_Work instruction_
Report each line of the listing that carries the word "target".

──────────

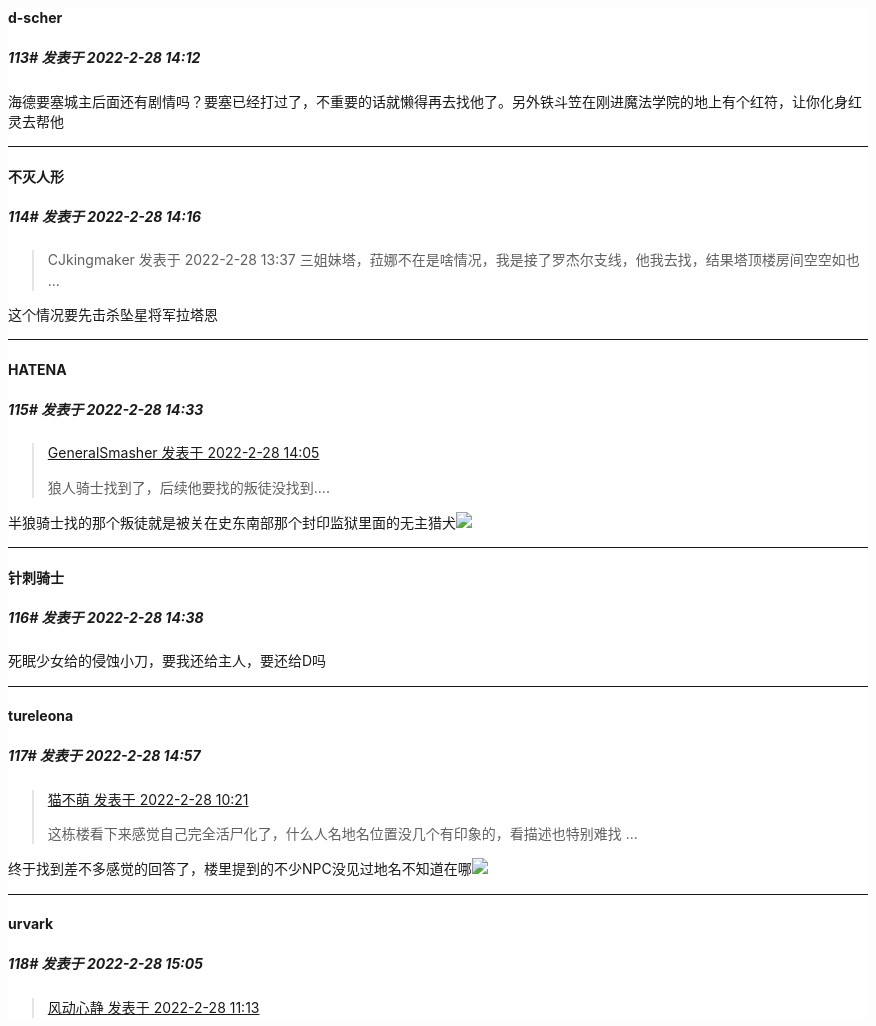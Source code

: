 ####  d-scher  
##### 113#       发表于 2022-2-28 14:12

海德要塞城主后面还有剧情吗？要塞已经打过了，不重要的话就懒得再去找他了。另外铁斗笠在刚进魔法学院的地上有个红符，让你化身红灵去帮他

*****

####  不灭人形  
##### 114#       发表于 2022-2-28 14:16

<blockquote>CJkingmaker 发表于 2022-2-28 13:37
三姐妹塔，菈娜不在是啥情况，我是接了罗杰尔支线，他我去找，结果塔顶楼房间空空如也 ...</blockquote>
这个情况要先击杀坠星将军拉塔恩



*****

####  HATENA  
##### 115#       发表于 2022-2-28 14:33

<blockquote><a href="httphttps://bbs.saraba1st.com/2b/forum.php?mod=redirect&amp;goto=findpost&amp;pid=54863043&amp;ptid=2055033" target="_blank">GeneralSmasher 发表于 2022-2-28 14:05</a>

狼人骑士找到了，后续他要找的叛徒没找到....</blockquote>
半狼骑士找的那个叛徒就是被关在史东南部那个封印监狱里面的无主猎犬<img src="https://static.saraba1st.com/image/smiley/face2017/020.png" referrerpolicy="no-referrer">

*****

####  针刺骑士  
##### 116#       发表于 2022-2-28 14:38

死眠少女给的侵蚀小刀，要我还给主人，要还给D吗



*****

####  tureleona  
##### 117#       发表于 2022-2-28 14:57

<blockquote><a href="httphttps://bbs.saraba1st.com/2b/forum.php?mod=redirect&amp;goto=findpost&amp;pid=54859540&amp;ptid=2055033" target="_blank">猫不萌 发表于 2022-2-28 10:21</a>

这栋楼看下来感觉自己完全活尸化了，什么人名地名位置没几个有印象的，看描述也特别难找 ...</blockquote>
终于找到差不多感觉的回答了，楼里提到的不少NPC没见过地名不知道在哪<img src="https://static.saraba1st.com/image/smiley/face2017/245.png" referrerpolicy="no-referrer">



*****

####  urvark  
##### 118#       发表于 2022-2-28 15:05

<blockquote><a href="httphttps://bbs.saraba1st.com/2b/forum.php?mod=redirect&amp;goto=findpost&amp;pid=54860435&amp;ptid=2055033" target="_blank">风动心静 发表于 2022-2-28 11:13</a>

──────────

_Answer box_
<blockquote><a href="httphttps://bbs.saraba1st.com/2b/forum.php?mod=redirect&amp;goto=findpost&amp;pid=54863043&amp;ptid=2055033" target="_blank">GeneralSmasher 发表于 2022-2-28 14:05</a>
<blockquote><a href="httphttps://bbs.saraba1st.com/2b/forum.php?mod=redirect&amp;goto=findpost&amp;pid=54859540&amp;ptid=2055033" target="_blank">猫不萌 发表于 2022-2-28 10:21</a>
<blockquote><a href="httphttps://bbs.saraba1st.com/2b/forum.php?mod=redirect&amp;goto=findpost&amp;pid=54860435&amp;ptid=2055033" target="_blank">风动心静 发表于 2022-2-28 11:13</a>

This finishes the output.